■ Assignment
Scan the data that follows and count the lines with the string "fate"; answer with the count alone.

■ Information supplied

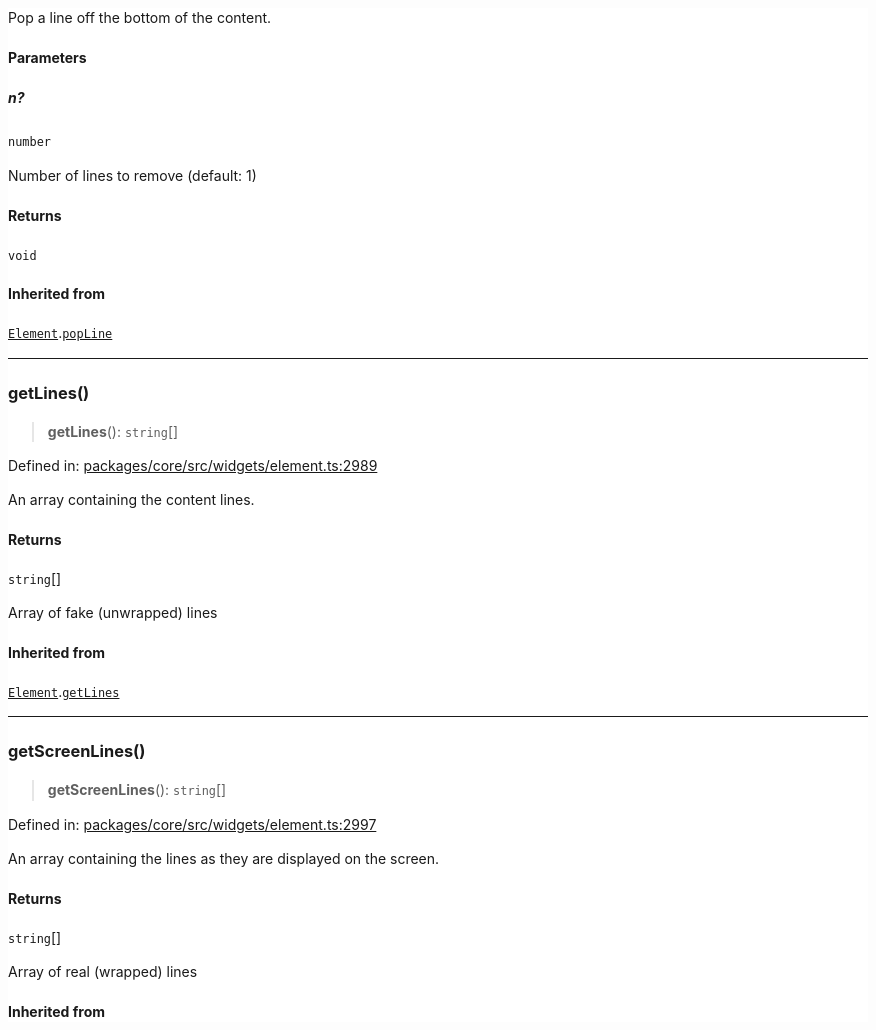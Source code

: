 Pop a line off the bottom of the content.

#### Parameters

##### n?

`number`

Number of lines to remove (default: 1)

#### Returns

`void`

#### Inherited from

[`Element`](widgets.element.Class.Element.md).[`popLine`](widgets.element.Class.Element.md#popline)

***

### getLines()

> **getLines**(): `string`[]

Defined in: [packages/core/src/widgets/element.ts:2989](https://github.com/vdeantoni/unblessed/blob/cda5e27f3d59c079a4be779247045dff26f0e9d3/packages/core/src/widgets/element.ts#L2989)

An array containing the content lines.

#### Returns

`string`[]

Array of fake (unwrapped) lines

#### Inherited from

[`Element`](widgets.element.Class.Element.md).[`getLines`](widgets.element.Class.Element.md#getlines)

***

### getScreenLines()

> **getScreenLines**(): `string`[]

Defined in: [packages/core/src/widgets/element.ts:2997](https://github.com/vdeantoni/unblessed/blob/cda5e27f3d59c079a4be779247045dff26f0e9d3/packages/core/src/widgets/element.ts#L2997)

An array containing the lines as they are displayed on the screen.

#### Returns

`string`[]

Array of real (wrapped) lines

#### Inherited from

* * *

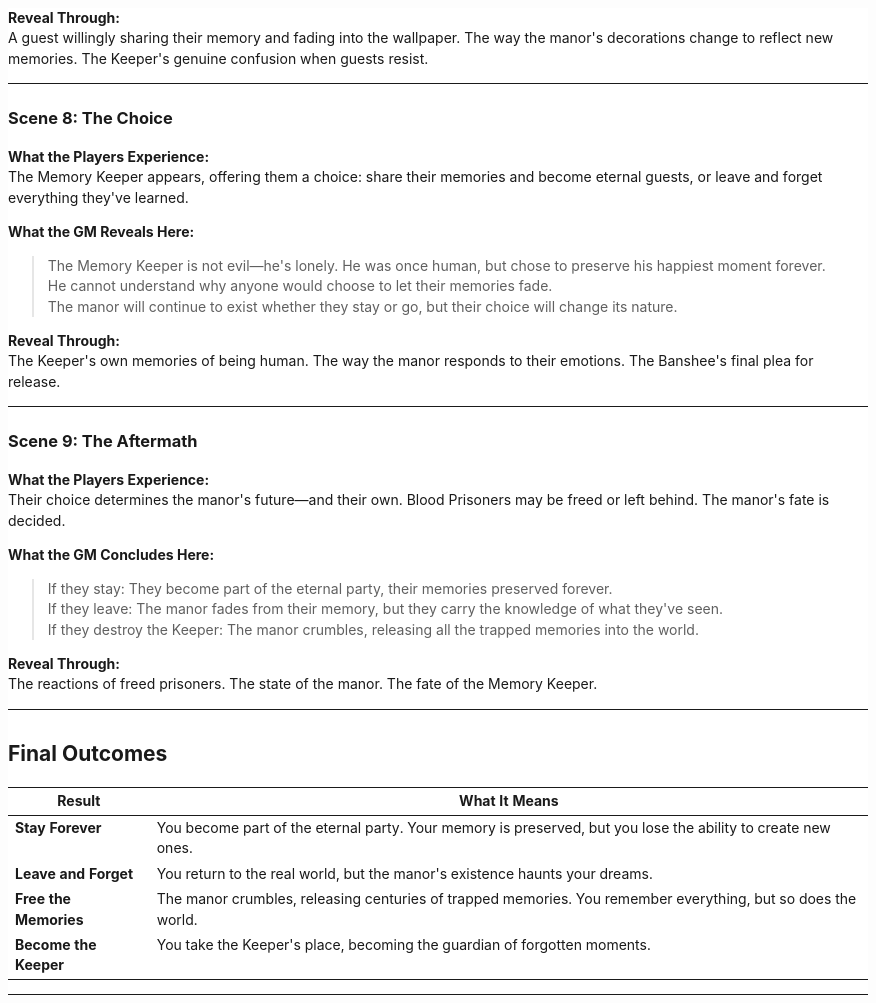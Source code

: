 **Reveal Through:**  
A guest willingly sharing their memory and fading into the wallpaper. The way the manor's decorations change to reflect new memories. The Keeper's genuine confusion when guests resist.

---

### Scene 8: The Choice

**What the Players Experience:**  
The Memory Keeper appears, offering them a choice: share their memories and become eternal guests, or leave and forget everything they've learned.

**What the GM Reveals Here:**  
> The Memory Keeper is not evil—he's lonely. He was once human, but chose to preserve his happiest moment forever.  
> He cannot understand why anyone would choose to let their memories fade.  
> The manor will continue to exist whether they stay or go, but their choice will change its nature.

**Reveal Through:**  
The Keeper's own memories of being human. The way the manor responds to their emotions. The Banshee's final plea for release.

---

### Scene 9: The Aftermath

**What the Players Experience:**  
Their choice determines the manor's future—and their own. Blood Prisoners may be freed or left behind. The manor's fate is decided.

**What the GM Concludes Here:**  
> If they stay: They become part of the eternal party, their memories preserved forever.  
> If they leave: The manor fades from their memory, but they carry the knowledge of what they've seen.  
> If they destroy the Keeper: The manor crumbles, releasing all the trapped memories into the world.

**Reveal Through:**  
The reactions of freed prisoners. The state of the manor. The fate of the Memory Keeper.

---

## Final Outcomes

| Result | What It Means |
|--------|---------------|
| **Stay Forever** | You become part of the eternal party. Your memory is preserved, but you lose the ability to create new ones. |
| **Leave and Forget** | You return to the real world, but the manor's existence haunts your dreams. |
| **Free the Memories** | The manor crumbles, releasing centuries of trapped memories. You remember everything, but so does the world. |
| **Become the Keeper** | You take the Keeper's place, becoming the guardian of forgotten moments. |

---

...

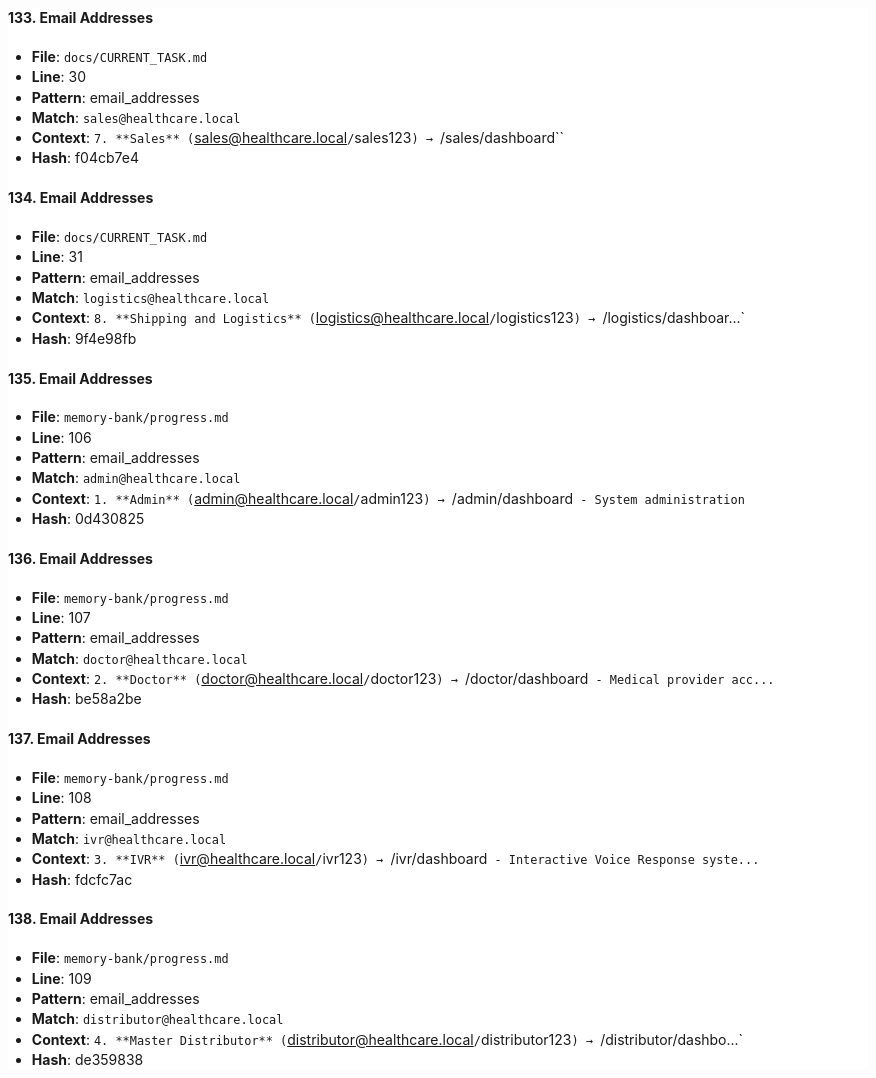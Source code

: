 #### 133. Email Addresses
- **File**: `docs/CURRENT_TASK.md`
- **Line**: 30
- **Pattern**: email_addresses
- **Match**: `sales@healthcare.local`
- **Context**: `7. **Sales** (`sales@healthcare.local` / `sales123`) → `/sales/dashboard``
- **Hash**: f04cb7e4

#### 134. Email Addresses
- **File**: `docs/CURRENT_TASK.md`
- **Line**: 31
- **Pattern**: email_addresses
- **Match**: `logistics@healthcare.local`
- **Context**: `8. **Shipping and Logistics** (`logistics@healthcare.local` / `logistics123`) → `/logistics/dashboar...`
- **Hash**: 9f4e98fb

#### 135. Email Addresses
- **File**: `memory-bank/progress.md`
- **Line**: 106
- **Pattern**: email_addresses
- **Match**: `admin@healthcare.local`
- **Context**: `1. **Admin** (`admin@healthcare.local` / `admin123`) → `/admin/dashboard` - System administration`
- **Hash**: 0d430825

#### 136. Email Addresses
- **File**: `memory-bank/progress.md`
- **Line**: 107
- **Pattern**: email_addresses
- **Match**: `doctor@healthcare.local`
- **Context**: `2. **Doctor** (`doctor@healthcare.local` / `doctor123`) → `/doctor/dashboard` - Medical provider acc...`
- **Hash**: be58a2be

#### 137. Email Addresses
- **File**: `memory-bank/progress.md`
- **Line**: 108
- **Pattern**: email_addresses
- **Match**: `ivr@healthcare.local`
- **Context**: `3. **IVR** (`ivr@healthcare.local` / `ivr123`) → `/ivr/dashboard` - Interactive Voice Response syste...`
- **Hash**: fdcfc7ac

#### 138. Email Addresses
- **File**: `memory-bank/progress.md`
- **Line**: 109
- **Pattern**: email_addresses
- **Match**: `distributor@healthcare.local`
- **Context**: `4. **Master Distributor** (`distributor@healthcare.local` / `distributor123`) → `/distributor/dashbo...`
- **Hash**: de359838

■ Result for this exercise
2